TASK BRIEF ::
Looking at the listing below, retype exactly the lines starting at the one containing "- [ ] **Authentication**: Integrate" and ending at the one containing "- [ ] **User Management**: Implement", both included, and nothing else.

RECORDED DATA ::
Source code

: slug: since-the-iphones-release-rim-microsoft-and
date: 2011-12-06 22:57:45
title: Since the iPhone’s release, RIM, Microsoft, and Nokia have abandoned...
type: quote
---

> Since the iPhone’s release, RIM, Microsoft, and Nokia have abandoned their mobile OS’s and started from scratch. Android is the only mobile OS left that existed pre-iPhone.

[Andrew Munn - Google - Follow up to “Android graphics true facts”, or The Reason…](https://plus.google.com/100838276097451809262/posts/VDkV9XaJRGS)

--

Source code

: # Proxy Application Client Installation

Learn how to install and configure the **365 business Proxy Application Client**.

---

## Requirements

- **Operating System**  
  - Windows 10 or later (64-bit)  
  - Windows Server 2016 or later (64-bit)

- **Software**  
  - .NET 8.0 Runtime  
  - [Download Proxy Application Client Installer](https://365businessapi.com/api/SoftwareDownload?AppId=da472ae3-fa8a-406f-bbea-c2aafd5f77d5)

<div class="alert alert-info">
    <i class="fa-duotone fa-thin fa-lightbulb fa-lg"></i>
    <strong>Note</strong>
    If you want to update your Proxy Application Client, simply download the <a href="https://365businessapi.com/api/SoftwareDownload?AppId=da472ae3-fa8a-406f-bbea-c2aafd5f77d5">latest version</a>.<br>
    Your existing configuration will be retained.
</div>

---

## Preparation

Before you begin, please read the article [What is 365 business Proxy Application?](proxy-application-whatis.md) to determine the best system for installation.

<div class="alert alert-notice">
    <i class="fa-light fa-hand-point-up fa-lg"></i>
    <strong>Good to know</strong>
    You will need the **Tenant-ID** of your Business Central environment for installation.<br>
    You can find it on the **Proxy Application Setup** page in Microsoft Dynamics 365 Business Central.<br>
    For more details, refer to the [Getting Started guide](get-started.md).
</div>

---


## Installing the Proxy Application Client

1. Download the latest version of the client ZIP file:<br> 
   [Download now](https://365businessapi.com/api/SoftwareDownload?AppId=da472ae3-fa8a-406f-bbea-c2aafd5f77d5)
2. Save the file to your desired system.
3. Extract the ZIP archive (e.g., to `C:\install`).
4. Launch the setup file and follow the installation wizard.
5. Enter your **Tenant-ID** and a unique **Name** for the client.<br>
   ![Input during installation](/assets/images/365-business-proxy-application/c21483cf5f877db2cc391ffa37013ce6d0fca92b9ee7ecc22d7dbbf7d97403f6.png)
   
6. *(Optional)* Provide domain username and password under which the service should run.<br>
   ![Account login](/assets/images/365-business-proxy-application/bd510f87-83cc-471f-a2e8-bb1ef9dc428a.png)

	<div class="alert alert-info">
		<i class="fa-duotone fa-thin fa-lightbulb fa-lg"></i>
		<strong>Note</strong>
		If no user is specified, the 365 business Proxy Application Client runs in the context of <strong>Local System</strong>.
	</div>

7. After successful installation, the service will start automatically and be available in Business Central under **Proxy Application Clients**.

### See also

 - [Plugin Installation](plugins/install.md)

* * *

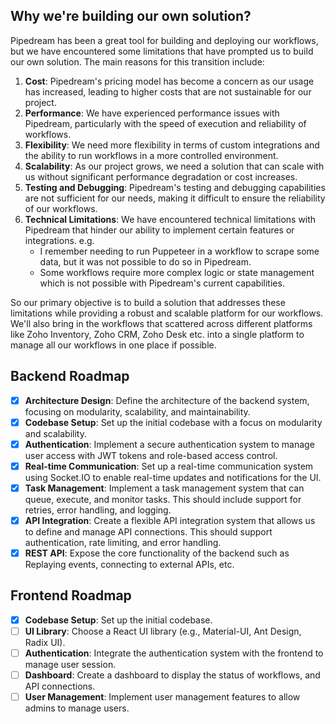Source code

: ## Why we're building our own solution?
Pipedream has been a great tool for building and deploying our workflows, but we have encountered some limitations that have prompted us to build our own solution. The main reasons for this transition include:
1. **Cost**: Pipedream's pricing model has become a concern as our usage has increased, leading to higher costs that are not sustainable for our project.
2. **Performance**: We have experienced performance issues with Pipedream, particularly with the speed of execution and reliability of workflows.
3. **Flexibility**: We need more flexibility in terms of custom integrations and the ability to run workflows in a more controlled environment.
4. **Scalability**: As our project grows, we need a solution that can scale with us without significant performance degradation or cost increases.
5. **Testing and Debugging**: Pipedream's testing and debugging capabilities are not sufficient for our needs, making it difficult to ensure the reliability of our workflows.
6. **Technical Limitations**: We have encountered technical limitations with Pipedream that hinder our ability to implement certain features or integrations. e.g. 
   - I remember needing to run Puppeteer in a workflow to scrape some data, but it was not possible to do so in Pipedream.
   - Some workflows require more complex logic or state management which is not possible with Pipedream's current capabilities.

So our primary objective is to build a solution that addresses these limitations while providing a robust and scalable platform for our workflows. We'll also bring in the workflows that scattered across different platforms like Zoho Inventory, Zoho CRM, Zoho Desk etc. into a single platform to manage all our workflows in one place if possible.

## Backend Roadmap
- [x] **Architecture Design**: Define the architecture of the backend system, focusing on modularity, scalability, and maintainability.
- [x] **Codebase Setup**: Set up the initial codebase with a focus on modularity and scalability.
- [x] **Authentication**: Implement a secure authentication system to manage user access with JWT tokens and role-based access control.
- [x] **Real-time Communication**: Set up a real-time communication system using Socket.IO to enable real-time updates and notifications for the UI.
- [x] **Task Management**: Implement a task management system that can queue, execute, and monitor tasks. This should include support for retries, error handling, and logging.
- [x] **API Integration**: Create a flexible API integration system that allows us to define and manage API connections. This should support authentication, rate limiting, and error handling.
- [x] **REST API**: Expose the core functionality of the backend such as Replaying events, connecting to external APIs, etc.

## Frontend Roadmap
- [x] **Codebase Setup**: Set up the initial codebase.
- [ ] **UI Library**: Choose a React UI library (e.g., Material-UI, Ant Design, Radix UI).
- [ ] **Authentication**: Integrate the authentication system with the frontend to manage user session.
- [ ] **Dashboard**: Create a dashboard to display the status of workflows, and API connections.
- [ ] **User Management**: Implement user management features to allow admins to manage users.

EXERCISE ANSWER ::
- [ ] **Authentication**: Integrate the authentication system with the frontend to manage user session.
- [ ] **Dashboard**: Create a dashboard to display the status of workflows, and API connections.
- [ ] **User Management**: Implement user management features to allow admins to manage users.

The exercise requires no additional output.